Exact reproduction of all the entries is required, without any of their pictures.

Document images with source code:
━━━━━━━━━━━━━━━━━━━━━━━━━━━━━━
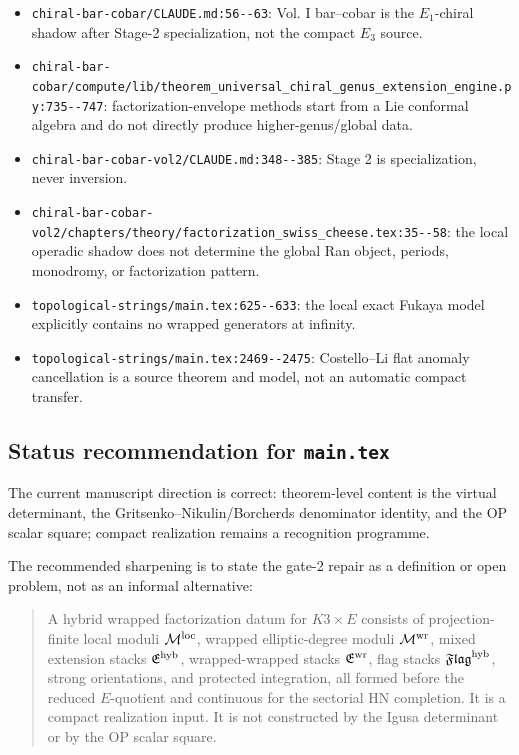 \begin{itemize}
the character \(-\Delta_5^{-2}\) is numerical theorem-grade; its compact
critical-CoHA interpretation is conditional.
\item \verb|chiral-bar-cobar/CLAUDE.md:56--63|:
Vol. I bar--cobar is the \(E_1\)-chiral shadow after Stage-2
specialization, not the compact \(E_3\) source.
\item \verb|chiral-bar-cobar/compute/lib/theorem_universal_chiral_genus_extension_engine.py:735--747|:
factorization-envelope methods start from a Lie conformal algebra and do
not directly produce higher-genus/global data.
\item \verb|chiral-bar-cobar-vol2/CLAUDE.md:348--385|:
Stage 2 is specialization, never inversion.
\item \verb|chiral-bar-cobar-vol2/chapters/theory/factorization_swiss_cheese.tex:35--58|:
the local operadic shadow does not determine the global Ran object,
periods, monodromy, or factorization pattern.
\item \verb|topological-strings/main.tex:625--633|:
the local exact Fukaya model explicitly contains no wrapped generators
at infinity.
\item \verb|topological-strings/main.tex:2469--2475|:
Costello--Li flat anomaly cancellation is a source theorem and model,
not an automatic compact transfer.
\end{itemize}

\subsection{Status recommendation for \texttt{main.tex}}

The current manuscript direction is correct: theorem-level content is
the virtual determinant, the Gritsenko--Nikulin/Borcherds denominator
identity, and the OP scalar square; compact realization remains a
recognition programme.

The recommended sharpening is to state the gate-2 repair as a definition
or open problem, not as an informal alternative:

\begin{quote}
A hybrid wrapped factorization datum for \(K3\times E\) consists of
projection-finite local moduli \(\Mloc\), wrapped elliptic-degree moduli
\(\Mwr\), mixed extension stacks \(\Ehyb\), wrapped-wrapped stacks
\(\Ewr\), flag stacks \(\Flaghyb\), strong orientations, and protected
integration, all formed before the reduced \(E\)-quotient and continuous
for the sectorial HN completion.  It is a compact realization input.
It is not constructed by the Igusa determinant or by the OP scalar
square.
\end{quote}


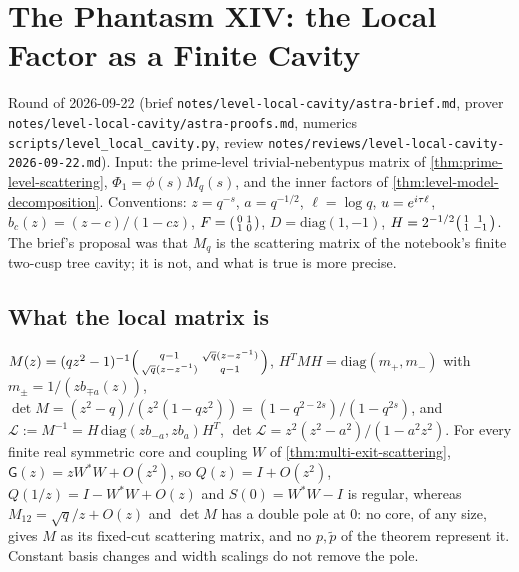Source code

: \section{The Phantasm XIV: the Local Factor as a Finite Cavity}
\label{sec:level-local-cavity}

Round of 2026-09-22 (brief \texttt{notes/level-local-cavity/astra-brief.md}, prover \texttt{notes/level-local-cavity/astra-proofs.md},
numerics \texttt{scripts/level\_local\_cavity.py}, review \texttt{notes/reviews/level-local-cavity-2026-09-22.md}). Input:
the prime-level trivial-nebentypus matrix of \cref{thm:prime-level-scattering}, $\Phi_1 = \phi(s)M_q(s)$, and the inner
factors of \cref{thm:level-model-decomposition}. Conventions: $z = q^{-s}$, $a = q^{-1/2}$, $\ell = \log q$,
$u = e^{i\tauM\ell}$, $b_c(z) = (z-c)/(1-cz)$, $F = \begin{psmallmatrix}0&1\\1&0\end{psmallmatrix}$, $D = \mathrm{diag}(1,-1)$,
$H = 2^{-1/2}\begin{psmallmatrix}1&1\\1&-1\end{psmallmatrix}$. The brief's proposal was that $M_q$ is the scattering matrix of the
notebook's finite two-cusp tree cavity; it is not, and what is true is more precise.

\subsection{What the local matrix is}

\begin{proposition}
\label{prop:local-matrix-no-fixed-cut-core}
$M(z) = (qz^2-1)^{-1}\begin{psmallmatrix}q-1&\sqrt q(z-z^{-1})\\\sqrt q(z-z^{-1})&q-1\end{psmallmatrix}$, $H^{T}MH = \mathrm{diag}(m_+,m_-)$ with
$m_\pm = 1/(zb_{\mp a}(z))$, $\det M = (z^2-q)/(z^2(1-qz^2)) = (1-q^{2-2s})/(1-q^{2s})$, and $\mathcal L := M^{-1} = H\,\mathrm{diag}(zb_{-a},zb_a)H^{T}$,
$\det\mathcal L = z^2(z^2-a^2)/(1-a^2z^2)$. For every finite real symmetric core and coupling $W$ of \cref{thm:multi-exit-scattering},
$\mathsf G(z) = zW^{*}W+O(z^2)$, so $Q(z) = I+O(z^2)$, $Q(1/z) = I-W^{*}W+O(z)$ and $S(0) = W^{*}W-I$ is regular, whereas
$M_{12} = \sqrt q/z+O(z)$ and $\det M$ has a double pole at $0$: no core, of any size, gives $M$ as its fixed-cut scattering matrix,
and no $p,\tilde p$ of the theorem represent it. Constant basis changes and width scalings do not remove the pole.
\end{proposition}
━━━━━━━━━━━━━━━━━━━━━━━━━━━━━━
● Response to the task
 \begin{itemize}
the character \(-\Delta_5^{-2}\) is numerical theorem-grade; its compact
critical-CoHA interpretation is conditional.
\item \verb|chiral-bar-cobar/CLAUDE.md:56--63|:
Vol. I bar--cobar is the \(E_1\)-chiral shadow after Stage-2
specialization, not the compact \(E_3\) source.
\item \verb|chiral-bar-cobar/compute/lib/theorem_universal_chiral_genus_extension_engine.py:735--747|:
factorization-envelope methods start from a Lie conformal algebra and do
not directly produce higher-genus/global data.
\item \verb|chiral-bar-cobar-vol2/CLAUDE.md:348--385|:
Stage 2 is specialization, never inversion.
\item \verb|chiral-bar-cobar-vol2/chapters/theory/factorization_swiss_cheese.tex:35--58|:
the local operadic shadow does not determine the global Ran object,
periods, monodromy, or factorization pattern.
\item \verb|topological-strings/main.tex:625--633|:
the local exact Fukaya model explicitly contains no wrapped generators
at infinity.
\item \verb|topological-strings/main.tex:2469--2475|:
Costello--Li flat anomaly cancellation is a source theorem and model,
not an automatic compact transfer.
\end{itemize}

\subsection{Status recommendation for \texttt{main.tex}}

The current manuscript direction is correct: theorem-level content is
the virtual determinant, the Gritsenko--Nikulin/Borcherds denominator
identity, and the OP scalar square; compact realization remains a
recognition programme.

The recommended sharpening is to state the gate-2 repair as a definition
or open problem, not as an informal alternative:

\begin{quote}
A hybrid wrapped factorization datum for \(K3\times E\) consists of
projection-finite local moduli \(\Mloc\), wrapped elliptic-degree moduli
\(\Mwr\), mixed extension stacks \(\Ehyb\), wrapped-wrapped stacks
\(\Ewr\), flag stacks \(\Flaghyb\), strong orientations, and protected
integration, all formed before the reduced \(E\)-quotient and continuous
for the sectorial HN completion.  It is a compact realization input.
It is not constructed by the Igusa determinant or by the OP scalar
square.
\end{quote}


Source code

: \section{The Phantasm XIV: the Local Factor as a Finite Cavity}
\label{sec:level-local-cavity}

Round of 2026-09-22 (brief \texttt{notes/level-local-cavity/astra-brief.md}, prover \texttt{notes/level-local-cavity/astra-proofs.md},
numerics \texttt{scripts/level\_local\_cavity.py}, review \texttt{notes/reviews/level-local-cavity-2026-09-22.md}). Input:
the prime-level trivial-nebentypus matrix of \cref{thm:prime-level-scattering}, $\Phi_1 = \phi(s)M_q(s)$, and the inner
factors of \cref{thm:level-model-decomposition}. Conventions: $z = q^{-s}$, $a = q^{-1/2}$, $\ell = \log q$,
$u = e^{i\tauM\ell}$, $b_c(z) = (z-c)/(1-cz)$, $F = \begin{psmallmatrix}0&1\\1&0\end{psmallmatrix}$, $D = \mathrm{diag}(1,-1)$,
$H = 2^{-1/2}\begin{psmallmatrix}1&1\\1&-1\end{psmallmatrix}$. The brief's proposal was that $M_q$ is the scattering matrix of the
notebook's finite two-cusp tree cavity; it is not, and what is true is more precise.

\subsection{What the local matrix is}

\begin{proposition}
\label{prop:local-matrix-no-fixed-cut-core}
$M(z) = (qz^2-1)^{-1}\begin{psmallmatrix}q-1&\sqrt q(z-z^{-1})\\\sqrt q(z-z^{-1})&q-1\end{psmallmatrix}$, $H^{T}MH = \mathrm{diag}(m_+,m_-)$ with
$m_\pm = 1/(zb_{\mp a}(z))$, $\det M = (z^2-q)/(z^2(1-qz^2)) = (1-q^{2-2s})/(1-q^{2s})$, and $\mathcal L := M^{-1} = H\,\mathrm{diag}(zb_{-a},zb_a)H^{T}$,
$\det\mathcal L = z^2(z^2-a^2)/(1-a^2z^2)$. For every finite real symmetric core and coupling $W$ of \cref{thm:multi-exit-scattering},
$\mathsf G(z) = zW^{*}W+O(z^2)$, so $Q(z) = I+O(z^2)$, $Q(1/z) = I-W^{*}W+O(z)$ and $S(0) = W^{*}W-I$ is regular, whereas
$M_{12} = \sqrt q/z+O(z)$ and $\det M$ has a double pole at $0$: no core, of any size, gives $M$ as its fixed-cut scattering matrix,
and no $p,\tilde p$ of the theorem represent it. Constant basis changes and width scalings do not remove the pole.
\end{proposition}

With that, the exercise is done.